→ **REQUIRED WORK**
Leave out the pictures and copy everything else in the records exactly.

Start of EXTRACTED DATA

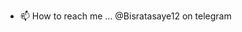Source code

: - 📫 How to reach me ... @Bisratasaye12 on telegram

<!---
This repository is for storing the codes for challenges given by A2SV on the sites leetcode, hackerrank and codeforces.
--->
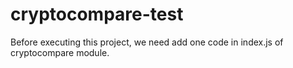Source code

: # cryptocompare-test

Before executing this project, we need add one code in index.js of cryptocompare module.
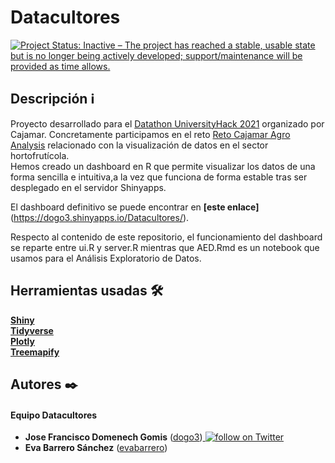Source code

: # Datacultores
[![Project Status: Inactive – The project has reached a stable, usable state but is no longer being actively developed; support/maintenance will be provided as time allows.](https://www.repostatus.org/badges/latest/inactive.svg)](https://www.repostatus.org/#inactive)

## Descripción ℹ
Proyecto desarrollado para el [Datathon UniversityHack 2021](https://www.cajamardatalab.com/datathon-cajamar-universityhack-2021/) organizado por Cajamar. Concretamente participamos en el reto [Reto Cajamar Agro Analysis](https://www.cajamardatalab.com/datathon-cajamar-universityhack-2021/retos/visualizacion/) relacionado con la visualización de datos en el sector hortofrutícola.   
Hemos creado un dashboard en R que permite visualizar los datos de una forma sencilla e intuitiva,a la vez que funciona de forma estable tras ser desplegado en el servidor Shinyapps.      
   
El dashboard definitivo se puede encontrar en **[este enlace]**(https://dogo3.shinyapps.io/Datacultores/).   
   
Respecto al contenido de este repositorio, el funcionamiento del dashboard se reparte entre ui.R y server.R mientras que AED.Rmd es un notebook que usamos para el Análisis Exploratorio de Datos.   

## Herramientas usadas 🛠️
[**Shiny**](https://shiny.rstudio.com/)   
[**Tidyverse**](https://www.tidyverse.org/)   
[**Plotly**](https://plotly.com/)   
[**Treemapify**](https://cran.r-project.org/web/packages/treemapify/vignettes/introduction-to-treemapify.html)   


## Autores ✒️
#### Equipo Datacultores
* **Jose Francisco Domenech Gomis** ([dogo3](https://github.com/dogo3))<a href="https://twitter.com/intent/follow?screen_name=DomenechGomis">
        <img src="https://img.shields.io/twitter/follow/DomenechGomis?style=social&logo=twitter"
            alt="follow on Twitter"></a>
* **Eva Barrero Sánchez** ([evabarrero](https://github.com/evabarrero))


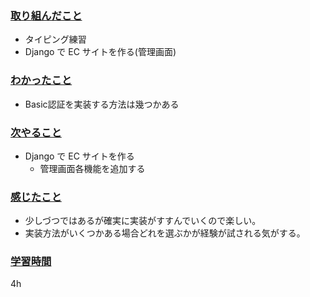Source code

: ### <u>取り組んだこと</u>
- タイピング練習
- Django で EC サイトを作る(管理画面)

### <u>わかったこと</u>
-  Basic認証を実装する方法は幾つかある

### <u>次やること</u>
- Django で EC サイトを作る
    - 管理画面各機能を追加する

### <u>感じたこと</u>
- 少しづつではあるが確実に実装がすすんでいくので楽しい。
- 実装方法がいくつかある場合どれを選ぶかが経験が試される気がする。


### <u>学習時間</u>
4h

End of EXTRACTED DATA

→ **RESULT**
Source code

: - 📫 How to reach me ... @Bisratasaye12 on telegram

<!---
This repository is for storing the codes for challenges given by A2SV on the sites leetcode, hackerrank and codeforces.
--->
Source code

: # cryptocompare-test

Before executing this project, we need add one code in index.js of cryptocompare module.
Source code

: # Datacultores
[![Project Status: Inactive – The project has reached a stable, usable state but is no longer being actively developed; support/maintenance will be provided as time allows.](https://www.repostatus.org/badges/latest/inactive.svg)](https://www.repostatus.org/#inactive)

## Descripción ℹ
Proyecto desarrollado para el [Datathon UniversityHack 2021](https://www.cajamardatalab.com/datathon-cajamar-universityhack-2021/) organizado por Cajamar. Concretamente participamos en el reto [Reto Cajamar Agro Analysis](https://www.cajamardatalab.com/datathon-cajamar-universityhack-2021/retos/visualizacion/) relacionado con la visualización de datos en el sector hortofrutícola.   
Hemos creado un dashboard en R que permite visualizar los datos de una forma sencilla e intuitiva,a la vez que funciona de forma estable tras ser desplegado en el servidor Shinyapps.      
   
El dashboard definitivo se puede encontrar en **[este enlace]**(https://dogo3.shinyapps.io/Datacultores/).   
   
Respecto al contenido de este repositorio, el funcionamiento del dashboard se reparte entre ui.R y server.R mientras que AED.Rmd es un notebook que usamos para el Análisis Exploratorio de Datos.   

## Herramientas usadas 🛠️
[**Shiny**](https://shiny.rstudio.com/)   
[**Tidyverse**](https://www.tidyverse.org/)   
[**Plotly**](https://plotly.com/)   
[**Treemapify**](https://cran.r-project.org/web/packages/treemapify/vignettes/introduction-to-treemapify.html)   


## Autores ✒️
#### Equipo Datacultores
* **Jose Francisco Domenech Gomis** ([dogo3](https://github.com/dogo3))<a href="https://twitter.com/intent/follow?screen_name=DomenechGomis">
        <img src="https://img.shields.io/twitter/follow/DomenechGomis?style=social&logo=twitter"
            alt="follow on Twitter"></a>
* **Eva Barrero Sánchez** ([evabarrero](https://github.com/evabarrero))


Source code

: ### <u>取り組んだこと</u>
- タイピング練習
- Django で EC サイトを作る(管理画面)

### <u>わかったこと</u>
-  Basic認証を実装する方法は幾つかある

### <u>次やること</u>
- Django で EC サイトを作る
    - 管理画面各機能を追加する

### <u>感じたこと</u>
- 少しづつではあるが確実に実装がすすんでいくので楽しい。
- 実装方法がいくつかある場合どれを選ぶかが経験が試される気がする。


### <u>学習時間</u>
4h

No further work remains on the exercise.